General information
- Location: Pelton Fell, County Durham, England
- Coordinates: 54°51′52″N 1°36′28″W﻿ / ﻿54.8645°N 1.6077°W
- Grid reference: NZ252522
- Platforms: 2

Other information
- Status: Disused

History
- Original company: North Eastern Railway
- Pre-grouping: North Eastern Railway
- Post-grouping: London and North Eastern Railway; British Railways (North Eastern region)

Key dates
- 1860: First station opened
- June 1869: First station closed
- 1 February 1894: Second station opened
- 23 May 1955: Second station closed

Location

= Pelton railway station =

Former railway station in County Durham, England

Pelton railway station served the village of Pelton, in County Durham, England, between 1860 and 1955. It was a stop on the Stanhope and Tyne Railway.

==History==
The first station was opened in 1860 by the North Eastern Railway. It was only used for recreational journeys on Saturdays only after 6pm, but this disappeared from the timetables in June 1869.

The second station opened on 1 February 1894. The station building was on the northbound platform and the signal box was on the southbound platform. The goods yard was behind the station building platform, which had a small goods shed and three sidings.
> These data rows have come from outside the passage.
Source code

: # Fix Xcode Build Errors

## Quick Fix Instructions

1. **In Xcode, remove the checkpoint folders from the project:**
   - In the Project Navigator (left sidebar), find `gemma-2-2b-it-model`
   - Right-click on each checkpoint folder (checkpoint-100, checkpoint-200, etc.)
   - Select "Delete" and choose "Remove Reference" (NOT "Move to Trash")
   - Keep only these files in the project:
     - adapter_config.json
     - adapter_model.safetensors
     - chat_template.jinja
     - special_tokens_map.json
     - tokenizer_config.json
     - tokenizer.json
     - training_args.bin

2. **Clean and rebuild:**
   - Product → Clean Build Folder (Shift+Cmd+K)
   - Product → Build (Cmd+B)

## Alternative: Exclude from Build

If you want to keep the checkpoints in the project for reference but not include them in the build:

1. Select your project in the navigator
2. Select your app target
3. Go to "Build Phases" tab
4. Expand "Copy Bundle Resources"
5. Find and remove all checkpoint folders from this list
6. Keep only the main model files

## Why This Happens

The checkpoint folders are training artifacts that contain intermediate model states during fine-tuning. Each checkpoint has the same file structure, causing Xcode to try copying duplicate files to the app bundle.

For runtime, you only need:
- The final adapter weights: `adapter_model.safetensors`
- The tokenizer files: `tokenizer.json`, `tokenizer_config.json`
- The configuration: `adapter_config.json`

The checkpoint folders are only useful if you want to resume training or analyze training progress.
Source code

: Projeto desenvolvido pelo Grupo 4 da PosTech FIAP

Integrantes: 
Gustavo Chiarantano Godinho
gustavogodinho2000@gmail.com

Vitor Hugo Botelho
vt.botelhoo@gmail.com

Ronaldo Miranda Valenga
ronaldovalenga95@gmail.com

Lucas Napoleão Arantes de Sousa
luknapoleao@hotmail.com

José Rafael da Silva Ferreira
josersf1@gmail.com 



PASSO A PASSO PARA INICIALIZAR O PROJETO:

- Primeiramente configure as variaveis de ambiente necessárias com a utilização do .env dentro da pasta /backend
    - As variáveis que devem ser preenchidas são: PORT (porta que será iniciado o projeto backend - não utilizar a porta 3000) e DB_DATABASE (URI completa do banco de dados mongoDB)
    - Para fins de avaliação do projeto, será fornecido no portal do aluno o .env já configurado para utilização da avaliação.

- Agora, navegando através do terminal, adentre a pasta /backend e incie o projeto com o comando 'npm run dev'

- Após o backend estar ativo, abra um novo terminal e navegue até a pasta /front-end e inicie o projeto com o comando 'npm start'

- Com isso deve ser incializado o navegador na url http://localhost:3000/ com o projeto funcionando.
The station closed on 23 May 1955.

| Preceding station | Historical railways |  |  | Following station |
|---|---|---|---|---|
| Vigo Line and station closed |  | Stanhope and Tyne Railway |  | Beamish Line and station closed |

===Accidents===
On 21 April 1906, a deputy overman opened his door in an attempt to jump to the platform while the train was still moving. Despite passengers telling him not to, he did it anyway and was trapped between the footboard and the platform. The footboard had to be sawn to retrieve his corpse.

==The site today==
The line continued to go used for freight, until the track was lifted in 1985; it now forms part of a shared-use path. Whilst the flat area that was once the small goods yard remains, there is nothing else to suggest that a station was there.